Yesterday I wrote about progress the Administration is making to implement useful economic analysis of major regulations. The goal is to determine the most cost-effective approach to regulation, achieving the goals mandated by the Legislature while burdening businesses and consumers the least.
But this small step forward should not be the end of the march. The Governor and Legislature should pocket this reform and continue to increase transparency and information to improve quality of life without disrupting economic progress.
Here are a couple ideas to build on the 2011 reform:
Develop a process for cost-benefit or economic analysis of major legislation
Economic analysis of regulations is important to ensure that state policies are fully implemented in the least costly manner for a company, industry and the economy as a whole. This principle underlies the heightened economic analysis for major regulations, enforced by the Department of Finance.

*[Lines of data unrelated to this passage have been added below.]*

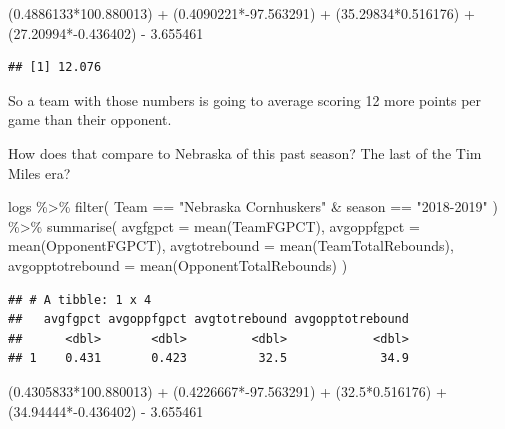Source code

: \documentclass[
]{book}
\newenvironment{Shaded}{\begin{snugshade}}{\end{snugshade}}
\newcommand{\AttributeTok}[1]{\textcolor[rgb]{0.77,0.63,0.00}{#1}}
\newcommand{\FloatTok}[1]{\textcolor[rgb]{0.00,0.00,0.81}{#1}}
\newcommand{\FunctionTok}[1]{\textcolor[rgb]{0.00,0.00,0.00}{#1}}
\newcommand{\NormalTok}[1]{#1}
\newcommand{\SpecialCharTok}[1]{\textcolor[rgb]{0.00,0.00,0.00}{#1}}
\newcommand{\StringTok}[1]{\textcolor[rgb]{0.31,0.60,0.02}{#1}}
\begin{document}
\begin{Shaded}
\begin{Highlighting}[]
\NormalTok{(}\FloatTok{0.4886133}\SpecialCharTok{*}\FloatTok{100.880013}\NormalTok{) }\SpecialCharTok{+}\NormalTok{ (}\FloatTok{0.4090221}\SpecialCharTok{*{-}}\FloatTok{97.563291}\NormalTok{) }\SpecialCharTok{+}\NormalTok{ (}\FloatTok{35.29834}\SpecialCharTok{*}\FloatTok{0.516176}\NormalTok{) }\SpecialCharTok{+}\NormalTok{ (}\FloatTok{27.20994}\SpecialCharTok{*{-}}\FloatTok{0.436402}\NormalTok{) }\SpecialCharTok{{-}} \FloatTok{3.655461}
\end{Highlighting}
\end{Shaded}

\begin{verbatim}
## [1] 12.076
\end{verbatim}

So a team with those numbers is going to average scoring 12 more points per game than their opponent.

How does that compare to Nebraska of this past season? The last of the Tim Miles era?

\begin{Shaded}
\begin{Highlighting}[]
\NormalTok{logs }\SpecialCharTok{\%\textgreater{}\%} 
  \FunctionTok{filter}\NormalTok{(}
\NormalTok{    Team }\SpecialCharTok{==} \StringTok{"Nebraska Cornhuskers"} \SpecialCharTok{\&}\NormalTok{ season }\SpecialCharTok{==} \StringTok{"2018{-}2019"}
\NormalTok{    ) }\SpecialCharTok{\%\textgreater{}\%} 
  \FunctionTok{summarise}\NormalTok{(}
    \AttributeTok{avgfgpct =} \FunctionTok{mean}\NormalTok{(TeamFGPCT), }
    \AttributeTok{avgoppfgpct =} \FunctionTok{mean}\NormalTok{(OpponentFGPCT), }
    \AttributeTok{avgtotrebound =} \FunctionTok{mean}\NormalTok{(TeamTotalRebounds),}
    \AttributeTok{avgopptotrebound =} \FunctionTok{mean}\NormalTok{(OpponentTotalRebounds)}
\NormalTok{    )}
\end{Highlighting}
\end{Shaded}

\begin{verbatim}
## # A tibble: 1 x 4
##   avgfgpct avgoppfgpct avgtotrebound avgopptotrebound
##      <dbl>       <dbl>         <dbl>            <dbl>
## 1    0.431       0.423          32.5             34.9
\end{verbatim}

\begin{Shaded}
\begin{Highlighting}[]
\NormalTok{(}\FloatTok{0.4305833}\SpecialCharTok{*}\FloatTok{100.880013}\NormalTok{) }\SpecialCharTok{+}\NormalTok{ (}\FloatTok{0.4226667}\SpecialCharTok{*{-}}\FloatTok{97.563291}\NormalTok{) }\SpecialCharTok{+}\NormalTok{ (}\FloatTok{32.5}\SpecialCharTok{*}\FloatTok{0.516176}\NormalTok{) }\SpecialCharTok{+}\NormalTok{ (}\FloatTok{34.94444}\SpecialCharTok{*{-}}\FloatTok{0.436402}\NormalTok{) }\SpecialCharTok{{-}} \FloatTok{3.655461}
\end{Highlighting}
\end{Shaded}
\end{document}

But state regulations are inevitably the product of statutes adopted by the Legislature. Once a bill is enacted, a state agency must implement it, even if the controlling policy was conceptually inefficient economically. The Legislature inevitably will enact new laws that have expensive economic impacts or add new burdens to various industries. But they can mitigate these effects by undertaking their own economic analysis on major legislation.
First, the Legislature should staff an independent, nonpartisan economic analysis unit to inform the Assembly and Senate of the economic and competitiveness effects of major legislative proposals. The Legislative Analyst’s Office already prepares fiscal analyses of the Administration’s budget proposals, and other very useful policy, fiscal and even economic analyses on other proposals, usually on request.
However, a well-staffed unit to regularly and comprehensively analyze major legislative proposals would help shape these policies and, perhaps more important, bring to top-of-mind the economic effects of these proposals.
Democrats and Republicans alike in the United States Congress find the economic analyses prepared by the Congressional Budget Office useful to inform their legislative drafting and as cover for an authoritative outside analysis of the proposal.
Second, the Legislature should prepare a “suspense file” or special committee for major legislation that would affect the economy. Based on an initial economic analysis by the Legislative Analyst’s Office (or a new, separate analytical agency), the Rules Committees of each house should designate legislation with a potentially high economic price tag to a special committee (or a special hearing of the Appropriations Committees) to determine if the proposed policy is worth the cost to the economy (or affected industries) and to vote on whether to send the bill to the floor or back to a policy committee to mitigate the economic impacts.
Retrospective review of existing regulations
California’s regulatory code is made up of 28 volumes comprising thousands of pages, with administrative agencies annually add hundreds of pages of state rules. Even as technology, the economy, and society change over time, regulatory programs remain entrenched.
The Legislature should direct the Administration to review several existing, even old, regulations to ascertain whether they have been effective in solving the problem identified by the Legislature and whether they are still effective and worthwhile in addressing that problem. In any case the analysis should consider whether the regulation has addressed or is addressing the problem in the most cost-effective manner.
In particular, retrospective review would create a defined method and schedule for certain significant rules that are obsolete, unnecessary, unjustified, excessively burdensome, or modernizing rules where necessary or appropriate. Considerable academic and empirical research is available to inform this effort.
The outcome of a retrospective review of regulations would be to not only improve the economic efficiency of policy implementation, but also to signal to investors and employers that the state is willing to revisit its initial regulatory assumptions to improve how it implements the goals set by the Legislature.